Work instruction
Only a number is wanted here: how many lines in the entries below contain the word "jardeel".

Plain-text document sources
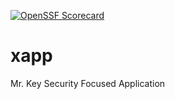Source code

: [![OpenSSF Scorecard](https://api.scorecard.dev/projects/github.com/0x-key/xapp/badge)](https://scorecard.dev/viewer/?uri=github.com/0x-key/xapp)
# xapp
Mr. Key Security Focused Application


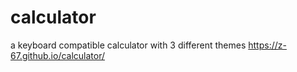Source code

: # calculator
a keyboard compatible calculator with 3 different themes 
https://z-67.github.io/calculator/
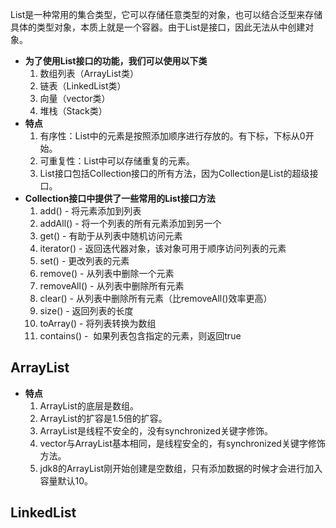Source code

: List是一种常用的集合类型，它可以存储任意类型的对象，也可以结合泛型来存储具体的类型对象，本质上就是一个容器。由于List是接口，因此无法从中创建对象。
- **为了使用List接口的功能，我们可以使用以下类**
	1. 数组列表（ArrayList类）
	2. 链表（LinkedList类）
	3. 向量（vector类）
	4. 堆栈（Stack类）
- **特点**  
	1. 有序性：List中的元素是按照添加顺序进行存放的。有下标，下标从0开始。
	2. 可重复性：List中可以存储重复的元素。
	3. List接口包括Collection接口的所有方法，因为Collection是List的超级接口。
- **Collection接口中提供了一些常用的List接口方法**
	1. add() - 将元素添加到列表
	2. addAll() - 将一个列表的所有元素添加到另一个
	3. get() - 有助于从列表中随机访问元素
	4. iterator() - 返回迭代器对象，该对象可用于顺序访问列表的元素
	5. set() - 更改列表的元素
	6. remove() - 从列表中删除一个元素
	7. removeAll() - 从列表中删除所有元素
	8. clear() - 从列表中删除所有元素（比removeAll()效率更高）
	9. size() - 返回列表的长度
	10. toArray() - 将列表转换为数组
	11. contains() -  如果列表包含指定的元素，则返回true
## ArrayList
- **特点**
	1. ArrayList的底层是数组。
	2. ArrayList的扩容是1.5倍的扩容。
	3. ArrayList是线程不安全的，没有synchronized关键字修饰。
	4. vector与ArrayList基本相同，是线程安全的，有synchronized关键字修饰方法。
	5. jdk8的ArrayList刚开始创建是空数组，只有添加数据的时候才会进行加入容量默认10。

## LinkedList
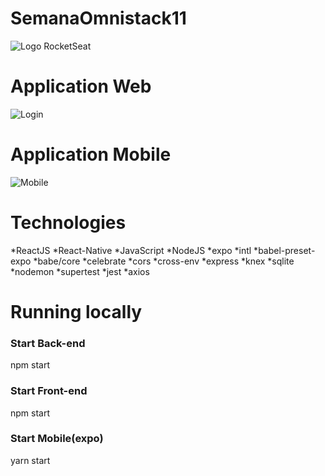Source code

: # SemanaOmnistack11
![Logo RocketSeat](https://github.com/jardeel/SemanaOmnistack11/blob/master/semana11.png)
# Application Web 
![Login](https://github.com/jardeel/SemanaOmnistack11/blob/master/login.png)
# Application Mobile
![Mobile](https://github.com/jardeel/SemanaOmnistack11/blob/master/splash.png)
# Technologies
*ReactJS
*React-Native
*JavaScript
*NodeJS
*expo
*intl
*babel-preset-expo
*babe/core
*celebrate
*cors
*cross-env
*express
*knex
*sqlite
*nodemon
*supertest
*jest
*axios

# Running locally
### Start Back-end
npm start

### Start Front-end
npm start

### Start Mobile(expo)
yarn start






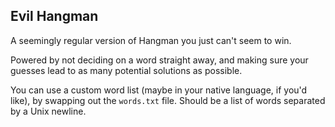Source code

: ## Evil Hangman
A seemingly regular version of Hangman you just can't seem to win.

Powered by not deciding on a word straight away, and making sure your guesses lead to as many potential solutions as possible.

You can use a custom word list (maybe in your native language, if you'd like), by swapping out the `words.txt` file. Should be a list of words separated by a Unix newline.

Task output
3